ENTRIES SUPPLIED:
· · · · ·

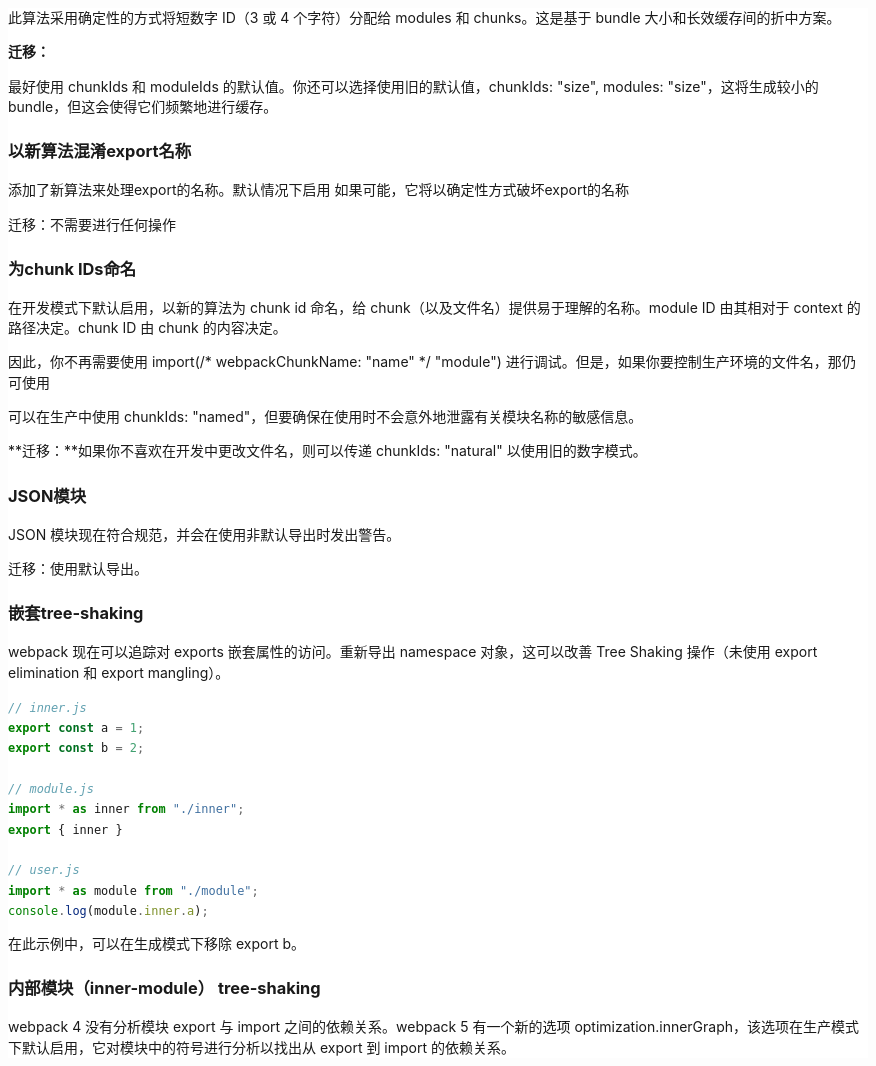此算法采用确定性的方式将短数字 ID（3 或 4 个字符）分配给 modules 和 chunks。这是基于 bundle 大小和长效缓存间的折中方案。

**迁移：**

最好使用 chunkIds 和 moduleIds 的默认值。你还可以选择使用旧的默认值，chunkIds: "size", modules: "size"，这将生成较小的 bundle，但这会使得它们频繁地进行缓存。

### 以新算法混淆export名称

添加了新算法来处理export的名称。默认情况下启用
如果可能，它将以确定性方式破坏export的名称

迁移：不需要进行任何操作

### 为chunk IDs命名

在开发模式下默认启用，以新的算法为 chunk id 命名，给 chunk（以及文件名）提供易于理解的名称。module ID 由其相对于 context 的路径决定。chunk ID 由 chunk 的内容决定。

因此，你不再需要使用 import(/* webpackChunkName: "name" */ "module") 进行调试。但是，如果你要控制生产环境的文件名，那仍可使用

可以在生产中使用 chunkIds: "named"，但要确保在使用时不会意外地泄露有关模块名称的敏感信息。

**迁移：**如果你不喜欢在开发中更改文件名，则可以传递 chunkIds: "natural" 以使用旧的数字模式。

### JSON模块

JSON 模块现在符合规范，并会在使用非默认导出时发出警告。

迁移：使用默认导出。

### 嵌套tree-shaking

webpack 现在可以追踪对 exports 嵌套属性的访问。重新导出 namespace 对象，这可以改善 Tree Shaking 操作（未使用 export elimination 和 export mangling）。

```js
// inner.js
export const a = 1;
export const b = 2;

// module.js
import * as inner from "./inner";
export { inner }

// user.js
import * as module from "./module";
console.log(module.inner.a);
```

在此示例中，可以在生成模式下移除 export b。

### 内部模块（inner-module） tree-shaking

webpack 4 没有分析模块 export 与 import 之间的依赖关系。webpack 5 有一个新的选项 optimization.innerGraph，该选项在生产模式下默认启用，它对模块中的符号进行分析以找出从 export 到 import 的依赖关系。
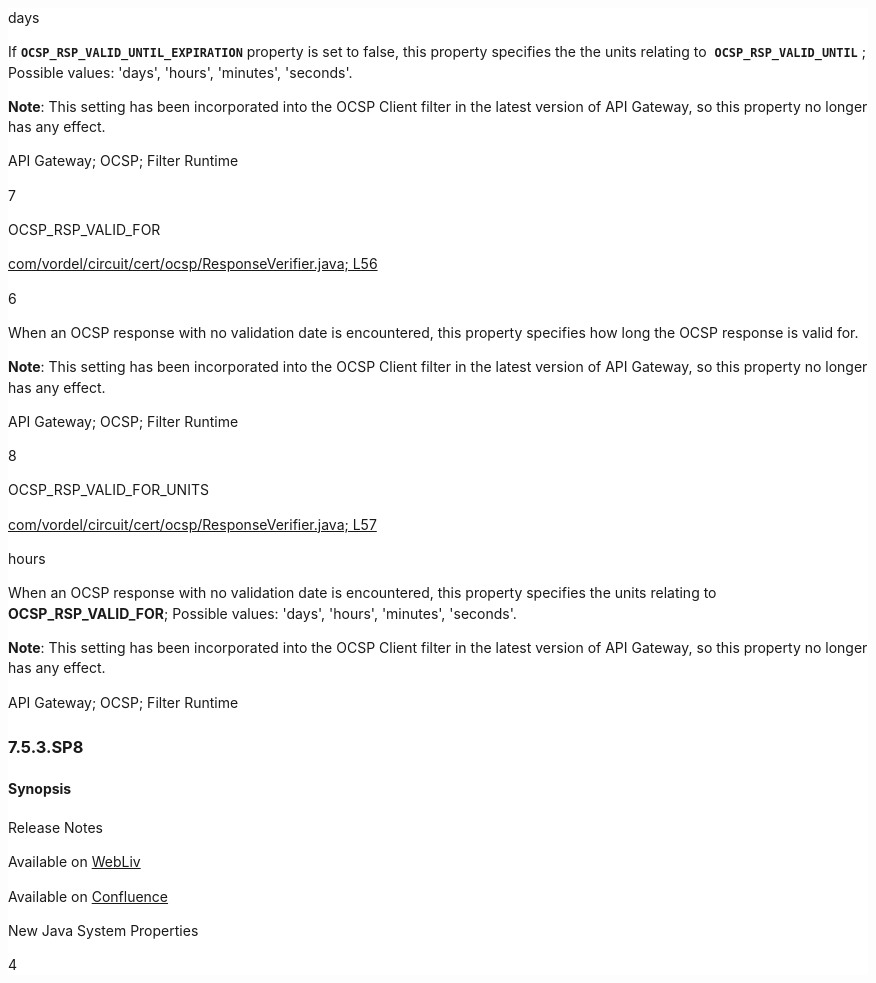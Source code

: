 days

If **`OCSP_RSP_VALID_UNTIL_EXPIRATION`** property is set to false, this property specifies the the units relating to  **`OCSP_RSP_VALID_UNTIL`** ; Possible values: 'days', 'hours', 'minutes', 'seconds'.

**Note**: This setting has been incorporated into the OCSP Client filter in the latest version of API Gateway, so this property no longer has any effect.

API Gateway; OCSP; Filter Runtime

7

OCSP\_RSP\_VALID\_FOR

[com/vordel/circuit/cert/ocsp/ResponseVerifier.java; L56](https://git.ecd.axway.int/apigw/vordel/-/blob/v_7_5_3_SP7/src/java/src/com/vordel/circuit/cert/ocsp/ResponseVerifier.java#L56)

6

When an OCSP response with no validation date is encountered, this property specifies how long the OCSP response is valid for.

**Note**: This setting has been incorporated into the OCSP Client filter in the latest version of API Gateway, so this property no longer has any effect.

API Gateway; OCSP; Filter Runtime

8

OCSP\_RSP\_VALID\_FOR\_UNITS

[com/vordel/circuit/cert/ocsp/ResponseVerifier.java; L57](https://git.ecd.axway.int/apigw/vordel/-/blob/v_7_5_3_SP7/src/java/src/com/vordel/circuit/cert/ocsp/ResponseVerifier.java#L57)

hours

When an OCSP response with no validation date is encountered, this property specifies the units relating to  **OCSP\_RSP\_VALID\_FOR**; Possible values: 'days', 'hours', 'minutes', 'seconds'.

**Note**: This setting has been incorporated into the OCSP Client filter in the latest version of API Gateway, so this property no longer has any effect.

API Gateway; OCSP; Filter Runtime

### 7.5.3.SP8

#### Synopsis

  

Release Notes

Available on [WebLiv](https://delivery.axway.int/GUI/file/GUI_file_readme.php?9hokpcui50l6fas9ecedrsvrd7&fileId=70731&readmeId=36410&pdtId=394)

Available on [Confluence](https://techweb.axway.com/confluence/display/RDAPI/Axway+API+Gateway+and+API+Manager+7.5.3+SP+8+Readme)

New Java System Properties

4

· · · · ·

TASK:
Reading through the material above, work out how many lines include "When", then state that number alone.

RESULT:
2